The Government have taken an axe to some of the key foundations that have been supporting business investment in recent years. For example, they have cut back the capital allowances that have supported reinvestment in new plant and technology for industry. My hon. Friend the Member for Leeds West (Rachel Reeves) highlighted the cancellation of the loan to Sheffield Forgemasters. We heard this week about the scrapping of the grants for the business investment programme that have helped to create 50,000 jobs since 2004. That decision was criticised this week by Nissan, which saw that help as an essential and crucial factor in its decision to invest and in the rebalancing of the UK economy to help manufacturing.
As my hon. Friends the Members for Gateshead (Ian Mearns) and for Wigan (Lisa Nandy) said, the abolition of the regional development agencies, and more importantly the budgets they had to invest in the regional industrial economy, is a tragedy. This is compounded by any number of small changes that the Government are making that are not necessarily being noticed by our constituents, although gradually they will be. One such change that will be noticed now is the 80% cut in the undergraduate teaching budgets, which sends a clear signal that Ministers are failing to invest in the long term. The pace of private sector expansion will need to be record breaking, as my hon. Friend the Member for West Bromwich West (Mr Bailey) said, if they are genuinely going to take up the slack left by the Government’s austerity. Yet there are already signs, as in today’s Financial Times, that the business investment to GDP ratio is starting to fall short of the trend, compared with previous recoveries.

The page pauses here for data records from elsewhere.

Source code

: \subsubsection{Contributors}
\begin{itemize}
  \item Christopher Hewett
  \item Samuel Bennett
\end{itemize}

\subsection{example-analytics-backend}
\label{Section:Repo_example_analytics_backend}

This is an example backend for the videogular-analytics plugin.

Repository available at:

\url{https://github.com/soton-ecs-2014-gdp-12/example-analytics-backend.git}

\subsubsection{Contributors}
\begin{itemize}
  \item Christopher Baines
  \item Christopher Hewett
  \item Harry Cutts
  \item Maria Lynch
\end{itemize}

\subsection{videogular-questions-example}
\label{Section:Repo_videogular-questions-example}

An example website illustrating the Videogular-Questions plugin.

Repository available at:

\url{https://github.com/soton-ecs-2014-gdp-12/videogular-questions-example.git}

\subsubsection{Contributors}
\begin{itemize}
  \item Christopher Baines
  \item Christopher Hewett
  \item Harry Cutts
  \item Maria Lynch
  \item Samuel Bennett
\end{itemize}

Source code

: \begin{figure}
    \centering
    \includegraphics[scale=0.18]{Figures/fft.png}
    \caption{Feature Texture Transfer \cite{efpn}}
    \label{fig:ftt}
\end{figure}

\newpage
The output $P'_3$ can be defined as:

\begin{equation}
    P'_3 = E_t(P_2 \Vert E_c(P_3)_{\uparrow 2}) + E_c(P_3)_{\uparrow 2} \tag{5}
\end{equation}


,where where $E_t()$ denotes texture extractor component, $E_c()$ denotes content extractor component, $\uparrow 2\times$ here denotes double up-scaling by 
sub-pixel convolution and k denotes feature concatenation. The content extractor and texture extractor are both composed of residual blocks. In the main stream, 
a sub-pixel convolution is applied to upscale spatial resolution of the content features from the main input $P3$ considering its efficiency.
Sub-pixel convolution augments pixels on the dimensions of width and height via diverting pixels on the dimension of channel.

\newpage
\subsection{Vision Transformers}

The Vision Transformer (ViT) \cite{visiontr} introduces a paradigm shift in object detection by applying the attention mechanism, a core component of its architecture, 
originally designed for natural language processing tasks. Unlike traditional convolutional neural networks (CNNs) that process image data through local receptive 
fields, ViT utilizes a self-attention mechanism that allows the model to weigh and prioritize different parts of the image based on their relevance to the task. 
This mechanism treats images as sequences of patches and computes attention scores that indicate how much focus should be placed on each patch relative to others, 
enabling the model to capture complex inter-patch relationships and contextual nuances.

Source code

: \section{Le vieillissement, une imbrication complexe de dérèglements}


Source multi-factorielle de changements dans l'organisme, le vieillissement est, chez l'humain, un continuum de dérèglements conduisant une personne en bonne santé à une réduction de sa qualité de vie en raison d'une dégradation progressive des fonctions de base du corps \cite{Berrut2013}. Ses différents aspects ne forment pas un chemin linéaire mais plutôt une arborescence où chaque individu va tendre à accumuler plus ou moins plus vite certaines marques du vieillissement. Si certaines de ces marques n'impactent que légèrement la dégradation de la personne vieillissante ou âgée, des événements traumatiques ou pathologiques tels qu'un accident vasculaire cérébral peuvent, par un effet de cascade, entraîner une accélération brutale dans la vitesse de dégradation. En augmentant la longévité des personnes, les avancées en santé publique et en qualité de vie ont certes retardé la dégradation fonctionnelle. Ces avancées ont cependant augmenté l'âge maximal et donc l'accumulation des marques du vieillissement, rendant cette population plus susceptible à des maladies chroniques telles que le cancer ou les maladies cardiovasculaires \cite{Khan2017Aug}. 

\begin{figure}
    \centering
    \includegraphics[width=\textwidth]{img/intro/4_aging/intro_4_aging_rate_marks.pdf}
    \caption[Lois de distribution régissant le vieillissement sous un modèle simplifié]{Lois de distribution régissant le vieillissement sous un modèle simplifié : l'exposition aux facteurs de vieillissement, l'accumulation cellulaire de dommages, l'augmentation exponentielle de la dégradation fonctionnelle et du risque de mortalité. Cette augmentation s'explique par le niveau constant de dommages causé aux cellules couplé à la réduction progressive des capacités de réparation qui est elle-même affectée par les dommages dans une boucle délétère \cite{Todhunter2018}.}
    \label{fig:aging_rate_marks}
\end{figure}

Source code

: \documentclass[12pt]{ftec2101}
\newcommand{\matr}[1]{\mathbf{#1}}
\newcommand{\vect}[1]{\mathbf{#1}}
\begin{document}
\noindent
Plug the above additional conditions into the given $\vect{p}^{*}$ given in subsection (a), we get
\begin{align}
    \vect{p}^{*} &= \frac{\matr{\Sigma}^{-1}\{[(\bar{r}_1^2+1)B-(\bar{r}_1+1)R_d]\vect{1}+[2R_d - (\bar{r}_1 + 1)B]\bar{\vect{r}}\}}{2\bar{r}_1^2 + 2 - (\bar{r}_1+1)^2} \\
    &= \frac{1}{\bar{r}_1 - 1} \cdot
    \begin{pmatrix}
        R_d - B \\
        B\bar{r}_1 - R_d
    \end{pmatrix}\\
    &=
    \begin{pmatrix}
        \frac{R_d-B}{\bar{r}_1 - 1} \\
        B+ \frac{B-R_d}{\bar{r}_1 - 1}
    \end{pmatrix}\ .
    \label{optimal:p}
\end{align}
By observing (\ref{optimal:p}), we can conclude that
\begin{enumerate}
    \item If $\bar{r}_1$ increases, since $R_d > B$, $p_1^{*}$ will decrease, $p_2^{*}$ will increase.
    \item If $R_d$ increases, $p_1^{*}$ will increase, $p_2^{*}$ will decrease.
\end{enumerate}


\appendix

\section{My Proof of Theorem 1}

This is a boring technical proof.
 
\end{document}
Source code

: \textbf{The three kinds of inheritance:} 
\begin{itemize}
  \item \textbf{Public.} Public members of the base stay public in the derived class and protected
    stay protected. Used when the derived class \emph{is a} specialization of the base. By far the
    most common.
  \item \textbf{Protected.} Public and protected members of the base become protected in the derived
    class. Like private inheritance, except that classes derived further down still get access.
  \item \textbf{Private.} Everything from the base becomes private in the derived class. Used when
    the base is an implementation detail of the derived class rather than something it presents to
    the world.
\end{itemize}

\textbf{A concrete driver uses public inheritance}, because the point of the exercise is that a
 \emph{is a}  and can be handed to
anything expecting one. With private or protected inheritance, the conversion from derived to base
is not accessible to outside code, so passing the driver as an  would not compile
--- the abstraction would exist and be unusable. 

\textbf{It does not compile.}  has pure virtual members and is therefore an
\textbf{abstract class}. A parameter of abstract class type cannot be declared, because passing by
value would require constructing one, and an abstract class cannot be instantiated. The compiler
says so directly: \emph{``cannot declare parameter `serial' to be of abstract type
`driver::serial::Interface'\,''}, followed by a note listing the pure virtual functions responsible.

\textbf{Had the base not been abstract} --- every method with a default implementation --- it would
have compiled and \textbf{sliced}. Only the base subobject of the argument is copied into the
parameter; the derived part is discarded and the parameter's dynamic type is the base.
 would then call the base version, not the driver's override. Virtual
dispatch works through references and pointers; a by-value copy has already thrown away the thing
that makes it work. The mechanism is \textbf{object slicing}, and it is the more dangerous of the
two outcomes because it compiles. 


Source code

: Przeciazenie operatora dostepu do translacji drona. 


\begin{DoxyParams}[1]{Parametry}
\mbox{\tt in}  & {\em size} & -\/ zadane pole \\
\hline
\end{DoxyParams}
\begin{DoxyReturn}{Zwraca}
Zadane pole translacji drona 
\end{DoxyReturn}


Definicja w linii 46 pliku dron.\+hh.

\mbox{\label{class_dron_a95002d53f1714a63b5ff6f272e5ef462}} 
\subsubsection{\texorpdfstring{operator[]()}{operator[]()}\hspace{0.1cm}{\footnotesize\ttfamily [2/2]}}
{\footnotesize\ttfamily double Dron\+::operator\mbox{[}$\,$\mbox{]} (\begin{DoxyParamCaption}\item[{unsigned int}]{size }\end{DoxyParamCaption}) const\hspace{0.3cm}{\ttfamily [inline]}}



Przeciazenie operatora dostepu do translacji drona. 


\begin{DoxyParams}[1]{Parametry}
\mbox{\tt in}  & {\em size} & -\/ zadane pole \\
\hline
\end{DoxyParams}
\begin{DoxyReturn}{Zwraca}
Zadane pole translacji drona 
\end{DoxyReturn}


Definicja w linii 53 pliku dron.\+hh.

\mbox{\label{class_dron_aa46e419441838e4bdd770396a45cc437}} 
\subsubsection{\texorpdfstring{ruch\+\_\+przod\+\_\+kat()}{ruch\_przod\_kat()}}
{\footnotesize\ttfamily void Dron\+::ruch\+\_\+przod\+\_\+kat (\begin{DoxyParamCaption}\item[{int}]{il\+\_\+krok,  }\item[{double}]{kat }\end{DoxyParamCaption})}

My hon. Friend the Member for Great Grimsby (Austin Mitchell) and the hon. Member for Stafford (Jeremy Lefroy) mentioned exports, which are essential to this picture. Unfortunately, they look like they will weaken because of the economic climate, and the Governor of the Bank of England said yesterday that with more than 60% of UK exports going to the eurozone—for example, 7% to Ireland alone—there are big risks to growth if our trading partners contract. The Treasury states clearly that it needs growth in exports at a rate only last achieved in 1974. Achieving that rate is a tall order.
As we see it, Ministers have very little strategy for growth, and are relying too much on monetary policy coming to the rescue. That is a dangerous approach. We say that jobs and growth need to come first, and the Government need to wake up and end their recklessness.
May I congratulate my right hon. Friend the Member for Wokingham (Mr Redwood) not only on securing the debate, but on being generous enough to be concise in his remarks? I can see that I will have to join the fan club for those who enjoy his website. I shall try to have a look at it later this evening. We have heard from more than 30 speakers today, and despite the absence of our friends in the media, it has shown that the House is alive and well, and very keen to ensure that there is a cross-party debate on this crucial subject. Indeed, not only did we get the views of 30 Members, but I also appear to have got the detailed views of a barber in Bedford. I suspect I will not be going there for the weekend for that particular support and advice.
I shall now move to the centre of the debate. Hon. Members will appreciate that in order to allow my right hon. Friend to deliver the last few words, I will be unable to address all the issues raised by my 30 colleagues.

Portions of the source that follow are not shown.